### DATA RECORDS
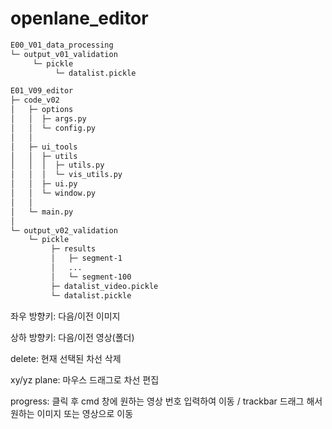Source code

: # openlane_editor

```bash
E00_V01_data_processing
└─ output_v01_validation
     └─ pickle
          └─ datalist.pickle

E01_V09_editor  
├─ code_v02                               
│   ├─ options                             
│   │  ├─ args.py                          
│   │  └─ config.py     
│   │
│   ├─ ui_tools                            
│   │  ├─ utils                            
│   │  │  ├─ utils.py                      
│   │  │  └─ vis_utils.py                  
│   │  ├─ ui.py
│   │  └─ window.py
│   │
│   └─ main.py
│
└─ output_v02_validation
    └─ pickle
         ├─ results
         │   ├─ segment-1
         │   ...
         │   └─ segment-100
         ├─ datalist_video.pickle
         └─ datalist.pickle

```

좌우 방향키: 다음/이전 이미지

상하 방향키: 다음/이전 영상(폴더)

delete: 현재 선택된 차선 삭제

xy/yz plane: 마우스 드래그로 차선 편집

progress: 클릭 후 cmd 창에 원하는 영상 번호 입력하여 이동 / trackbar 드래그 해서 원하는 이미지 또는 영상으로 이동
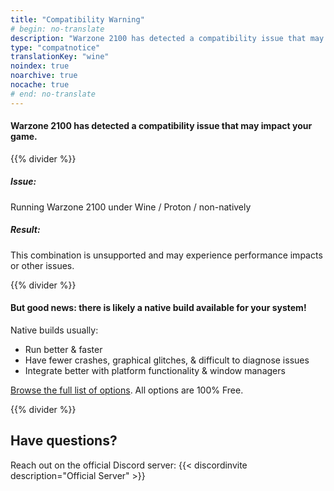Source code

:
 ```yaml
---
title: "Compatibility Warning"
# begin: no-translate
description: "Warzone 2100 has detected a compatibility issue that may impact your game."
type: "compatnotice"
translationKey: "wine"
noindex: true
noarchive: true
nocache: true
# end: no-translate
---
```


#### Warzone 2100 has detected a compatibility issue that may impact your game.

{{% divider %}}

##### Issue:
Running Warzone 2100 under Wine / Proton / non-natively

##### Result:
This combination is unsupported and may experience performance impacts or other issues.

{{% divider %}}

#### But good news: there is likely a native build available for your system!

Native builds usually:
- Run better & faster
- Have fewer crashes, graphical glitches, & difficult to diagnose issues
- Integrate better with platform functionality & window managers

[Browse the full list of options](https://wz2100.net). All options are 100% Free.

{{% divider %}}

## Have questions?

Reach out on the official Discord server:
{{< discordinvite description="Official Server" >}}
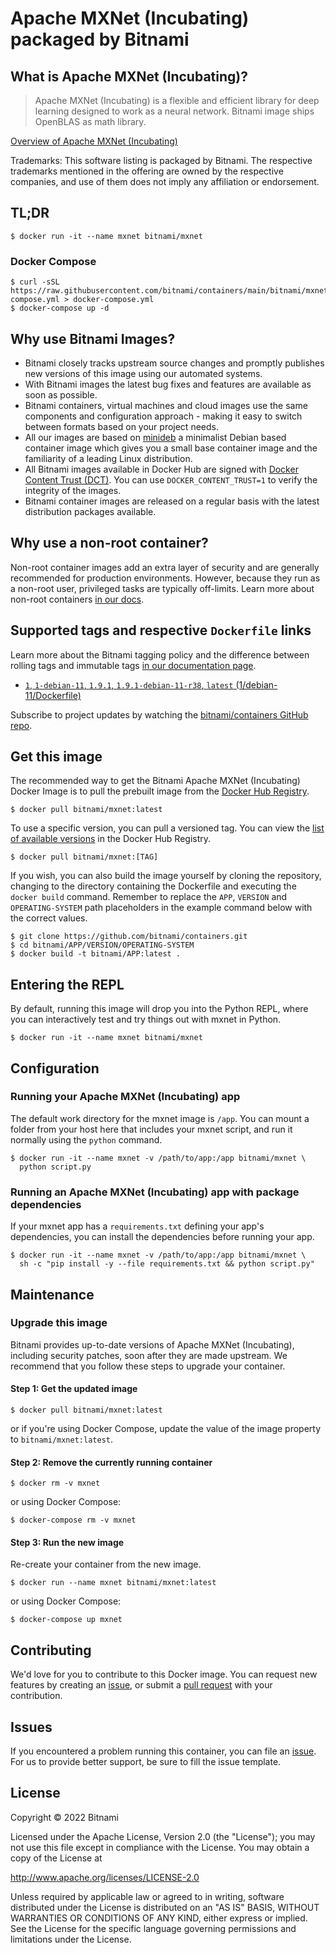 # Apache MXNet (Incubating) packaged by Bitnami

## What is Apache MXNet (Incubating)?

> Apache MXNet (Incubating) is a flexible and efficient library for deep learning designed to work as a neural network. Bitnami image ships OpenBLAS as math library.

[Overview of Apache MXNet (Incubating)](https://mxnet.incubator.apache.org/)

Trademarks: This software listing is packaged by Bitnami. The respective trademarks mentioned in the offering are owned by the respective companies, and use of them does not imply any affiliation or endorsement.

## TL;DR

```console
$ docker run -it --name mxnet bitnami/mxnet
```

### Docker Compose

```console
$ curl -sSL https://raw.githubusercontent.com/bitnami/containers/main/bitnami/mxnet/docker-compose.yml > docker-compose.yml
$ docker-compose up -d
```

## Why use Bitnami Images?

* Bitnami closely tracks upstream source changes and promptly publishes new versions of this image using our automated systems.
* With Bitnami images the latest bug fixes and features are available as soon as possible.
* Bitnami containers, virtual machines and cloud images use the same components and configuration approach - making it easy to switch between formats based on your project needs.
* All our images are based on [minideb](https://github.com/bitnami/minideb) a minimalist Debian based container image which gives you a small base container image and the familiarity of a leading Linux distribution.
* All Bitnami images available in Docker Hub are signed with [Docker Content Trust (DCT)](https://docs.docker.com/engine/security/trust/content_trust/). You can use `DOCKER_CONTENT_TRUST=1` to verify the integrity of the images.
* Bitnami container images are released on a regular basis with the latest distribution packages available.

## Why use a non-root container?

Non-root container images add an extra layer of security and are generally recommended for production environments. However, because they run as a non-root user, privileged tasks are typically off-limits. Learn more about non-root containers [in our docs](https://docs.bitnami.com/tutorials/work-with-non-root-containers/).

## Supported tags and respective `Dockerfile` links

Learn more about the Bitnami tagging policy and the difference between rolling tags and immutable tags [in our documentation page](https://docs.bitnami.com/tutorials/understand-rolling-tags-containers/).


* [`1`, `1-debian-11`, `1.9.1`, `1.9.1-debian-11-r38`, `latest` (1/debian-11/Dockerfile)](https://github.com/bitnami/containers/blob/main/bitnami/mxnet/1/debian-11/Dockerfile)

Subscribe to project updates by watching the [bitnami/containers GitHub repo](https://github.com/bitnami/containers).

## Get this image

The recommended way to get the Bitnami Apache MXNet (Incubating) Docker Image is to pull the prebuilt image from the [Docker Hub Registry](https://hub.docker.com/r/bitnami/mxnet).

```console
$ docker pull bitnami/mxnet:latest
```

To use a specific version, you can pull a versioned tag. You can view the [list of available versions](https://hub.docker.com/r/bitnami/mxnet/tags/) in the Docker Hub Registry.

```console
$ docker pull bitnami/mxnet:[TAG]
```

If you wish, you can also build the image yourself by cloning the repository, changing to the directory containing the Dockerfile and executing the `docker build` command. Remember to replace the `APP`, `VERSION` and `OPERATING-SYSTEM` path placeholders in the example command below with the correct values.

```console
$ git clone https://github.com/bitnami/containers.git
$ cd bitnami/APP/VERSION/OPERATING-SYSTEM
$ docker build -t bitnami/APP:latest .
```

## Entering the REPL

By default, running this image will drop you into the Python REPL, where you can interactively test and try things out with mxnet in Python.

```console
$ docker run -it --name mxnet bitnami/mxnet
```

## Configuration

### Running your Apache MXNet (Incubating) app

The default work directory for the mxnet image is `/app`. You can mount a folder from your host here that includes your mxnet script, and run it normally using the `python` command.

```console
$ docker run -it --name mxnet -v /path/to/app:/app bitnami/mxnet \
  python script.py
```

### Running an Apache MXNet (Incubating) app with package dependencies

If your mxnet app has a `requirements.txt` defining your app's dependencies, you can install the dependencies before running your app.

```console
$ docker run -it --name mxnet -v /path/to/app:/app bitnami/mxnet \
  sh -c "pip install -y --file requirements.txt && python script.py"
```

## Maintenance

### Upgrade this image

Bitnami provides up-to-date versions of Apache MXNet (Incubating), including security patches, soon after they are made upstream. We recommend that you follow these steps to upgrade your container.

#### Step 1: Get the updated image

```console
$ docker pull bitnami/mxnet:latest
```

or if you're using Docker Compose, update the value of the image property to `bitnami/mxnet:latest`.

#### Step 2: Remove the currently running container

```console
$ docker rm -v mxnet
```

or using Docker Compose:

```console
$ docker-compose rm -v mxnet
```

#### Step 3: Run the new image

Re-create your container from the new image.

```console
$ docker run --name mxnet bitnami/mxnet:latest
```

or using Docker Compose:

```console
$ docker-compose up mxnet
```

## Contributing

We'd love for you to contribute to this Docker image. You can request new features by creating an [issue](https://github.com/bitnami/containers/issues), or submit a [pull request](https://github.com/bitnami/containers/pulls) with your contribution.

## Issues

If you encountered a problem running this container, you can file an [issue](https://github.com/bitnami/containers/issues/new/choose). For us to provide better support, be sure to fill the issue template.

## License

Copyright &copy; 2022 Bitnami

Licensed under the Apache License, Version 2.0 (the "License");
you may not use this file except in compliance with the License.
You may obtain a copy of the License at

  <http://www.apache.org/licenses/LICENSE-2.0>

Unless required by applicable law or agreed to in writing, software
distributed under the License is distributed on an "AS IS" BASIS,
WITHOUT WARRANTIES OR CONDITIONS OF ANY KIND, either express or implied.
See the License for the specific language governing permissions and
limitations under the License.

### EXERCISE DIRECTIONS
Nothing but the lines from the first line of the data through the line with "좌우 방향키: 다음/이전 이미지" belongs in the answer, copied exactly and without pictures.

### RESULT FOR THIS TASK
Source code

: # openlane_editor

```bash
E00_V01_data_processing
└─ output_v01_validation
     └─ pickle
          └─ datalist.pickle

E01_V09_editor  
├─ code_v02                               
│   ├─ options                             
│   │  ├─ args.py                          
│   │  └─ config.py     
│   │
│   ├─ ui_tools                            
│   │  ├─ utils                            
│   │  │  ├─ utils.py                      
│   │  │  └─ vis_utils.py                  
│   │  ├─ ui.py
│   │  └─ window.py
│   │
│   └─ main.py
│
└─ output_v02_validation
    └─ pickle
         ├─ results
         │   ├─ segment-1
         │   ...
         │   └─ segment-100
         ├─ datalist_video.pickle
         └─ datalist.pickle

```

좌우 방향키: 다음/이전 이미지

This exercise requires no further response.